La question est posée directement à Serge Bardy : serait-il opportun de définir un cadre réglementaire favorable à la proximité des exutoires de recyclage ?
Question désormais régulièrement accompagnée dans les débats de sa « subsidiaire » sur la « propriété des déchets ». Evidemment, Serge Bardy sera aussi tenu de répondre à la question de savoir quels sont les moyens d’éviter de vendre à l’exportation « à un prix inférieur au coût de la collecte et du tri des papiers recyclés issus de la collecte auprès des ménages et assimilés ».
Il faudra que Serge Bardy démontre d’abord que notre pays est coupable de cette forme de dumping.
Seconde phase de la mission, le député devra effectuer le « parangonnage » du coût de la collecte des OM et des emballages en étudiant quelques exemples de pays voisins afin d’en extraire les moyens de réduire ce coût sur notre territoire.
Les papiers de bureaux... Chargé d’une mission sur le recyclage des papiers, Serge Bardy ne pouvait pas couper à l’épineuse question posée par les papiers de bureaux. On conviendra que malgré les efforts développés par de nombreux opérateurs, dans ce domaine, nous ne sommes pas les meilleurs. La France disposerait d’un gisement de 900 000 tonnes dont 45 % seulement seraient triés alors que la référence en la matière, vous l’aurez compris, c’est de l’Allemagne qu’il s’agit, trie 75 % de ses papiers de bureaux ; 72 % pour la Suède. Charge donc à Serge Bardy de trouver les moyens de développer cette collecte. Le Premier Ministre ouvre quelques pistes en lui suggérant de s’intéresser à la précollecte directe dans les grands immeubles, lui pose la question de savoir s’il est envisageable d’éviter au papier de passer par la corbeille de bureau individuelle. Après la machine à café, le bac à papiers pourrait devenir un nouveau lieu de convivialité au sein des entreprises. L’économie sociale et solidaire ne pourrait-elle pas jouer un rôle dans ce domaine y compris dans le tri et la logistique ? Jean-Marc Ayrault pose la question. Le Premier Ministre évoque également la logistique inversée avec reprise des papiers utilisés. Enfin, puisque l’on vient de fêter son 1er anniversaire, peut-être conviendrait-il d’évaluer la mise en œuvre de l’engagement volontaire « papiers de bureau » signé en février 2012. On trouve le texte de cette convention auprès du Ministère du développement durable sous la cote « document 129743 ».

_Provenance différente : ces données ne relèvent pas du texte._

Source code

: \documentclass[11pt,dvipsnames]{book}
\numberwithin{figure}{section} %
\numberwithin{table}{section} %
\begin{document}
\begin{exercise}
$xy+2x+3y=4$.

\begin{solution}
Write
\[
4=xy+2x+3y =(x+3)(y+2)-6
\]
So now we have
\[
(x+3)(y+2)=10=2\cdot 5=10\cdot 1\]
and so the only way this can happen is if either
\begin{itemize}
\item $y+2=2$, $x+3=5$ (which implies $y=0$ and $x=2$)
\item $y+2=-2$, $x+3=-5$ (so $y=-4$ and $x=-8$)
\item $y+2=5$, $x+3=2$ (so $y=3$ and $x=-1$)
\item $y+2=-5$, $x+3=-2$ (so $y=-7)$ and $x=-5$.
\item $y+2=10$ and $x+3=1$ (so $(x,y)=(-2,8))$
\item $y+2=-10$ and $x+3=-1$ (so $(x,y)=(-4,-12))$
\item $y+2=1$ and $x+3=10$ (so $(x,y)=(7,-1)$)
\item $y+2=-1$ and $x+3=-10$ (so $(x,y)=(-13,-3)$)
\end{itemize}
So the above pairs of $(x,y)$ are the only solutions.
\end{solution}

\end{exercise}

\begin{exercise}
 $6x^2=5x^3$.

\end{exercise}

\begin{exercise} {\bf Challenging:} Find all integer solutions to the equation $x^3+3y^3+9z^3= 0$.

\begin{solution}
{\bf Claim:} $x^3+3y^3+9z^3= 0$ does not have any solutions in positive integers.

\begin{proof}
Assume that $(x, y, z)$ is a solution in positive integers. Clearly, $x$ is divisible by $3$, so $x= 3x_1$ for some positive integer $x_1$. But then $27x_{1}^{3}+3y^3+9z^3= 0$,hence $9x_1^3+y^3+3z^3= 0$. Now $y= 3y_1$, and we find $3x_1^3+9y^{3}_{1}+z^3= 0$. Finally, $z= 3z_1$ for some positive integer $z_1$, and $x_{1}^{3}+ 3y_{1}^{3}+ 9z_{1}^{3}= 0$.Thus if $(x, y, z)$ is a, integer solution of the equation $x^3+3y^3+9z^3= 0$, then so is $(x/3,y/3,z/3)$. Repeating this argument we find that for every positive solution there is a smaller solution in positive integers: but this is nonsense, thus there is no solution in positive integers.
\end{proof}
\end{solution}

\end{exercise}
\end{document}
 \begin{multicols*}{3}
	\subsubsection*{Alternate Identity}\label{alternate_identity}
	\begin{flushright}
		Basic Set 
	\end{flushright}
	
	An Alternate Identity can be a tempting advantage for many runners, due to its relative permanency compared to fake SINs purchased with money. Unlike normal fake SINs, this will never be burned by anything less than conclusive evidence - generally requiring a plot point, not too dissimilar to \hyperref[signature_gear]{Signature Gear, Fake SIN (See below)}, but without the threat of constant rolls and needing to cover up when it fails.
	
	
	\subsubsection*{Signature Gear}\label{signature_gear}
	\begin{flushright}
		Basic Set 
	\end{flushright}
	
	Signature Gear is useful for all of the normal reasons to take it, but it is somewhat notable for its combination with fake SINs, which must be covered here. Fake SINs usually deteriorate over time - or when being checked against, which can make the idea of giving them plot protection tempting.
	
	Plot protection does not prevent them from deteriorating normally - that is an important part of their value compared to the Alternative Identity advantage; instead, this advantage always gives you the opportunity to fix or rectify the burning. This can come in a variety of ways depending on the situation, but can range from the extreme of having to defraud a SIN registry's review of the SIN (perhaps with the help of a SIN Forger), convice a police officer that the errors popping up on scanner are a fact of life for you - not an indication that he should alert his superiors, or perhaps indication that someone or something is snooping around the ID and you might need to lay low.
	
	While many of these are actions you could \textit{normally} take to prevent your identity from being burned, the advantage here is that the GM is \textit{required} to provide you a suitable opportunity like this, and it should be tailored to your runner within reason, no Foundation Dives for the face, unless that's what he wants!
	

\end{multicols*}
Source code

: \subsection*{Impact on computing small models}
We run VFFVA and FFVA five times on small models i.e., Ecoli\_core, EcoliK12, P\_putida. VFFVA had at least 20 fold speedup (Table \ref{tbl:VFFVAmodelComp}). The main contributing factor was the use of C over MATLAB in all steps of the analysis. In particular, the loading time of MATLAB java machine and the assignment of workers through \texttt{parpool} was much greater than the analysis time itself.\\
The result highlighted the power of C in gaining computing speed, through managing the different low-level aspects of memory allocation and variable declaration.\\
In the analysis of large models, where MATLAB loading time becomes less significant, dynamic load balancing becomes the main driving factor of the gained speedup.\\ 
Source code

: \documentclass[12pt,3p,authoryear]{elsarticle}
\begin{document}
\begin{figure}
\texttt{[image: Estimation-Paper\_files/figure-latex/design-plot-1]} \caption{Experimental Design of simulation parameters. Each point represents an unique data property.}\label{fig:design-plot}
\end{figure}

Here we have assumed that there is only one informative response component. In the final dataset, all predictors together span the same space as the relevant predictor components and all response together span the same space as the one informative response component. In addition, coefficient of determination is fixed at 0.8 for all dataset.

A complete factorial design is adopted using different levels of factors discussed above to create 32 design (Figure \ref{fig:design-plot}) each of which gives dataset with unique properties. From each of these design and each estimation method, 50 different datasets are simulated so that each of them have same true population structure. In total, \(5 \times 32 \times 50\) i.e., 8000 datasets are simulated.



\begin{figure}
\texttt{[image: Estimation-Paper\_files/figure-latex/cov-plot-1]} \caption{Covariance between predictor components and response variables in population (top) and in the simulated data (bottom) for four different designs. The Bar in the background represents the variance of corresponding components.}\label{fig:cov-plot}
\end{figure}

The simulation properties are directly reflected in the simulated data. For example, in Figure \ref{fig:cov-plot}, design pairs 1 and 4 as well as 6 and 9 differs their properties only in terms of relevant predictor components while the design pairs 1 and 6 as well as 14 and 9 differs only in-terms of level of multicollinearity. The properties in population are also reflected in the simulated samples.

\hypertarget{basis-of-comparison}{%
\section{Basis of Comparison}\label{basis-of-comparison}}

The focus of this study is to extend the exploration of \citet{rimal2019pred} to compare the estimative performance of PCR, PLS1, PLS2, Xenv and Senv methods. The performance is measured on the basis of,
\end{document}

De la mission, le gros morceau ... Antépénultième phase de la mission confiée à Serge Bardy : trouver les moyens de favoriser la demande de produits à base de fibres recyclées. Et cela ne va pas être le plus facile quand on sait que les papiers fabriqués en France incorporent déjà près de 65 % de fibres recyclées dans pratiquement toutes les sortes de papiers-cartons depuis les papiers d’emballage jusqu’aux papiers domestiques et sanitaires. Certaines sortes comme les papiers pour ondulé, les cartons compacts, le papier-journal certains papiers domestiques sont d’ores et déjà fabriqués à base de 100 % de fibres recyclées. Il n’y a guère que dans le secteur de l’impression-écriture où le taux d’incorporation de fibres recyclées pourrait faire un bond significatif. Dans tous les autres domaines, on se trouve proche de la « saturation », mais évidemment il semble que personne ne le sache. L’industrie papetière ne peut à la fois dire que sa capacité à utiliser des fibres recyclées est pratiquement saturée et réclamer que l’on développe la collecte, on finirait par s’interroger sur le véritable fondement de cette demande. La seule façon de développer la consommation de fibres recyclées en France serait de développer la production de papiers cartons dans notre pays, ce n’est pas le chemin que l’industrie a pris depuis quelques années.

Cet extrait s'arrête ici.